Change Management, Human Resources and Operations, will also often be at the table and it is important for all functions to work together and to develop a plan that covers all the key areas and impacts of the change.

3. Have a strong spokesperson and media relations strategy.

A strong spokesperson (not the communications expert) are the individuals who are making the decisions.  They will likely be a part of the C-Suite and must be media trained.  This will ensure they are not only comfortable speaking to the press, but are also able to express empathy and show sincerity. 

Once you have identified a spokesperson, I would strongly advise to begin coordinating media interviews right away.  Being proactive in these circumstances can go a long way, and demonstrate to the public and your people that you are not being deceitful.  Doing this will also prevent journalists and the media outlets from seeking information about the change from individuals who are not approved spokespeople. In these cases, you won’t have control over the messaging which can be detrimental.

It’s important to point out that you must also respect the journalist, meaning you’ll have to let them do what they do best and write the story.  You won’t likely have the chance to review or edit a piece before it’s gone out.
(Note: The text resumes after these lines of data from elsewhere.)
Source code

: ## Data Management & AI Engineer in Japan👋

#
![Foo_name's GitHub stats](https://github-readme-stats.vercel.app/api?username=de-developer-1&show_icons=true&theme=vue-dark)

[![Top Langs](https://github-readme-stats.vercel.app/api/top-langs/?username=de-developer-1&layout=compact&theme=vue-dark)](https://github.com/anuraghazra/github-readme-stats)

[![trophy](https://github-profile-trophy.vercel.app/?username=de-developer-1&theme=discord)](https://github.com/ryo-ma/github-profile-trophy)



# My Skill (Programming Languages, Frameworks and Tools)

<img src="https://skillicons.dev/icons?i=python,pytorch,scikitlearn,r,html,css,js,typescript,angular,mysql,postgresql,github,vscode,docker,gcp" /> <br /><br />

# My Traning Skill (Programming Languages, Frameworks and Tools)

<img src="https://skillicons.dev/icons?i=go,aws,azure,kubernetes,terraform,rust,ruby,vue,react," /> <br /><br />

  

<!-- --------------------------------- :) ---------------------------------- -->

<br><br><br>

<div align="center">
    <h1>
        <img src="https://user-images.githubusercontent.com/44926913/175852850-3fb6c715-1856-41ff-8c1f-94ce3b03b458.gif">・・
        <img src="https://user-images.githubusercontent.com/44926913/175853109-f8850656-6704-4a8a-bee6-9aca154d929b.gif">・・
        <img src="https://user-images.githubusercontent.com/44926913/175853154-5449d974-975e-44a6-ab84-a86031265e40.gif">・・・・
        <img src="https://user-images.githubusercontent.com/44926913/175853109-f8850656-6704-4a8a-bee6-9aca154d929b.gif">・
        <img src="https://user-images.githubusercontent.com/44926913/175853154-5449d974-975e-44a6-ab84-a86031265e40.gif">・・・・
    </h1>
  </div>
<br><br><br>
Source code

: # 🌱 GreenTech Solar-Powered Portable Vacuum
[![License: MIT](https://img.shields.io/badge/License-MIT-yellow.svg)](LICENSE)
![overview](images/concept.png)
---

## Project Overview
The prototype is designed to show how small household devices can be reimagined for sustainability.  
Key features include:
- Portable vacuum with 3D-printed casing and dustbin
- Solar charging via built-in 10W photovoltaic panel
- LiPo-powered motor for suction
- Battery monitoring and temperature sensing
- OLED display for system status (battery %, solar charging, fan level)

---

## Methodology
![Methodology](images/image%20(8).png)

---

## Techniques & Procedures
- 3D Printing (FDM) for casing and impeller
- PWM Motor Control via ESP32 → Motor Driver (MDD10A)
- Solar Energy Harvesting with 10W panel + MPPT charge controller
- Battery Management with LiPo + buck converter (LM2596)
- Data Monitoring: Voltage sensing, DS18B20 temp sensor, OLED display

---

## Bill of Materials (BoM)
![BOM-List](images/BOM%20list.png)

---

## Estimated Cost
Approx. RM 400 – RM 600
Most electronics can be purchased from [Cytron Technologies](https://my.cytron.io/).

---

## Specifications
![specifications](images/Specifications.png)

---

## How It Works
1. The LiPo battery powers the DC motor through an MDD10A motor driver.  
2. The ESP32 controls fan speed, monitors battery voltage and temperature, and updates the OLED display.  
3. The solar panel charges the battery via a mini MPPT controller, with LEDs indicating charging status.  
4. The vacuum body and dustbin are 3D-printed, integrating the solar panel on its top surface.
This will be scary to some, but if you have the right spokesperson, strong relationships with the press, and consistent messaging, you’ll have a greater chance in managing the media frenzy that can often erupt when there are significant business transformations like the one WeWork is experiencing.

The press is an incredibly powerful tool, that can influence how your people and the public perceive your business.  Your brand reputation can make or break you and is not something that should be taken lightly.  In recent years we have even seen movements like #MeToo drive significant change within the world.

Change happens fast, people are emotional, and news is available at your fingertips thanks to our mobile phones.   Don’t sit back and wait for it all to crash!   Act quickly and leverage the steps outlined above to get ahead and manage the transformation so that you don’t have to pick up all the pieces and work backwards. Do what you can to tame the media frenzy so that your business can be sustainable for the long-term and so your people can feel supported during such changes.